Plain-text document sources:
---+---
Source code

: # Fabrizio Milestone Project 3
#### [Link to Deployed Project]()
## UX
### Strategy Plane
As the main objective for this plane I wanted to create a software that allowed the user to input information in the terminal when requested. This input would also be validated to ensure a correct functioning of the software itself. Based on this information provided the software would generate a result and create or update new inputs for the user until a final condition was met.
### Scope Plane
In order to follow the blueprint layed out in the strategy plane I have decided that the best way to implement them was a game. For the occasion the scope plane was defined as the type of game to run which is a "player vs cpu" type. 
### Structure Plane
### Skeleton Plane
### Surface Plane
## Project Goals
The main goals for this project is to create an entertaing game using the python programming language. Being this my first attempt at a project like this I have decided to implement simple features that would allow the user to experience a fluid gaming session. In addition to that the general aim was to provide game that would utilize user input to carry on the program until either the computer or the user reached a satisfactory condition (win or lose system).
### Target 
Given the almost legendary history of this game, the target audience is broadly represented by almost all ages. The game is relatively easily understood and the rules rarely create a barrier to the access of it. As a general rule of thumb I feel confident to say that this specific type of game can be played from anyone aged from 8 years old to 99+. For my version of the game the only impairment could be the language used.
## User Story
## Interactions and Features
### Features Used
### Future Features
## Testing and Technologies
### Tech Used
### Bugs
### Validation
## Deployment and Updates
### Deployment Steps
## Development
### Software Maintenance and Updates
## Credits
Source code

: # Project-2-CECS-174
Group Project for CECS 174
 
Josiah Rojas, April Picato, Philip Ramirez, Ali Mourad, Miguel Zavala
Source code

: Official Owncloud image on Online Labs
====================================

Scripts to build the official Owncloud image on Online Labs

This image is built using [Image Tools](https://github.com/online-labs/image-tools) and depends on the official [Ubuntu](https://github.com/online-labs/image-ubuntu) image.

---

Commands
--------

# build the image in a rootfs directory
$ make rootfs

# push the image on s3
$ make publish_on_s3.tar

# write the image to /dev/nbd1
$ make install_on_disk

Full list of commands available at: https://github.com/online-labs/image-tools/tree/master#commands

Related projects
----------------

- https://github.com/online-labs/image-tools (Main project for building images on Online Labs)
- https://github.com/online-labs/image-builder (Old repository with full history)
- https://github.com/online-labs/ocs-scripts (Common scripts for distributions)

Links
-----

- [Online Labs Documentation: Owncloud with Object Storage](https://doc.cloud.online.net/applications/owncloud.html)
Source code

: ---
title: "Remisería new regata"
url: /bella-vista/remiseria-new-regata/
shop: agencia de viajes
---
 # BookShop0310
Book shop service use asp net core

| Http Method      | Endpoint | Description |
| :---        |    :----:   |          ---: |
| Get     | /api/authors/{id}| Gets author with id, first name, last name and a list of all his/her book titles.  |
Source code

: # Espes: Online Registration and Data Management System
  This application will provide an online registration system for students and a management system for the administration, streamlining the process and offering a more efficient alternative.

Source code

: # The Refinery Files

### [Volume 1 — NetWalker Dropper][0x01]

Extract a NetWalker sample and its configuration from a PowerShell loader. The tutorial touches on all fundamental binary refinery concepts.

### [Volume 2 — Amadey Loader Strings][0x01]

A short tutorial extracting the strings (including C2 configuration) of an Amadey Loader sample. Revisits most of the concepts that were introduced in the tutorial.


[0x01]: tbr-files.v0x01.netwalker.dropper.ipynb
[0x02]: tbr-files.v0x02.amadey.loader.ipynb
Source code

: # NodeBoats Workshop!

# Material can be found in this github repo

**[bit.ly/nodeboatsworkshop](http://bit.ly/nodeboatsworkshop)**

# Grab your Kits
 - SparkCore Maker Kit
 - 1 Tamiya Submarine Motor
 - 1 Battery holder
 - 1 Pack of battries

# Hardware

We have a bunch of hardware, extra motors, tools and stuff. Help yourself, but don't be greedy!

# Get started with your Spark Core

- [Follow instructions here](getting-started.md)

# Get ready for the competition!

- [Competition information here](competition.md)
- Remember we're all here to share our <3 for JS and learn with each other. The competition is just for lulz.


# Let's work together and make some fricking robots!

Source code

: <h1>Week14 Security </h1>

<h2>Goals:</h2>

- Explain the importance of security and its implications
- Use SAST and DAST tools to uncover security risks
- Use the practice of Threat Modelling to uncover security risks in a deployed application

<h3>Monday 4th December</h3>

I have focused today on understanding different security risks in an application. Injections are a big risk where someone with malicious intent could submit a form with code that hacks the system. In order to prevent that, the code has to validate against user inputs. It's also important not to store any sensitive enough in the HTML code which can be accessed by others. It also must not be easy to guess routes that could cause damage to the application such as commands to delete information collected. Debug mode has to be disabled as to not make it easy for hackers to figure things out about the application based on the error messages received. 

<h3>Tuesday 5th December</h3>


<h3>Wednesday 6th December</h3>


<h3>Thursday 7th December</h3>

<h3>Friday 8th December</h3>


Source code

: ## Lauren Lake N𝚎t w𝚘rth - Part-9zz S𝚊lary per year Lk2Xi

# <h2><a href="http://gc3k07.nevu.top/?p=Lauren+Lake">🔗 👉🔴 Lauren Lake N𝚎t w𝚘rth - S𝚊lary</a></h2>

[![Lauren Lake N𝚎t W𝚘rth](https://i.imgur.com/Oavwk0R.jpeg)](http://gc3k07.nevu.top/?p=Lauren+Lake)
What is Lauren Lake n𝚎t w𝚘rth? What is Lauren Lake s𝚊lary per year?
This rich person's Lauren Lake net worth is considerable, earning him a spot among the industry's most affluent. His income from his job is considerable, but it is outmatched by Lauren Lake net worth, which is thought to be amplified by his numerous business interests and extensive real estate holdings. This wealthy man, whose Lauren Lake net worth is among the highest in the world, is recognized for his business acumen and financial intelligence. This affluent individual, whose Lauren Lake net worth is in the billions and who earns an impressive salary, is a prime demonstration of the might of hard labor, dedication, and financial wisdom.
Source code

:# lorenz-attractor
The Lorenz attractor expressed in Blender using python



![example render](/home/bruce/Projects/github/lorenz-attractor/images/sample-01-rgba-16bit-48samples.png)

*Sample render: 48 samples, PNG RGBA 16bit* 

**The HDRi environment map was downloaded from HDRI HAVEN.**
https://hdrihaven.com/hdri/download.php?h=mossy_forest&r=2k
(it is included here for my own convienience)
---+---
(Assignment) Transcribe the records above from the line holding "per year Lk2Xi" down to the line holding "What is Lauren Lake n𝚎t", inclusive, without adding anything.

(Answer space)
: ## Lauren Lake N𝚎t w𝚘rth - Part-9zz S𝚊lary per year Lk2Xi

# <h2><a href="http://gc3k07.nevu.top/?p=Lauren+Lake">🔗 👉🔴 Lauren Lake N𝚎t w𝚘rth - S𝚊lary</a></h2>

[![Lauren Lake N𝚎t W𝚘rth](https://i.imgur.com/Oavwk0R.jpeg)](http://gc3k07.nevu.top/?p=Lauren+Lake)
What is Lauren Lake n𝚎t w𝚘rth? What is Lauren Lake s𝚊lary per year?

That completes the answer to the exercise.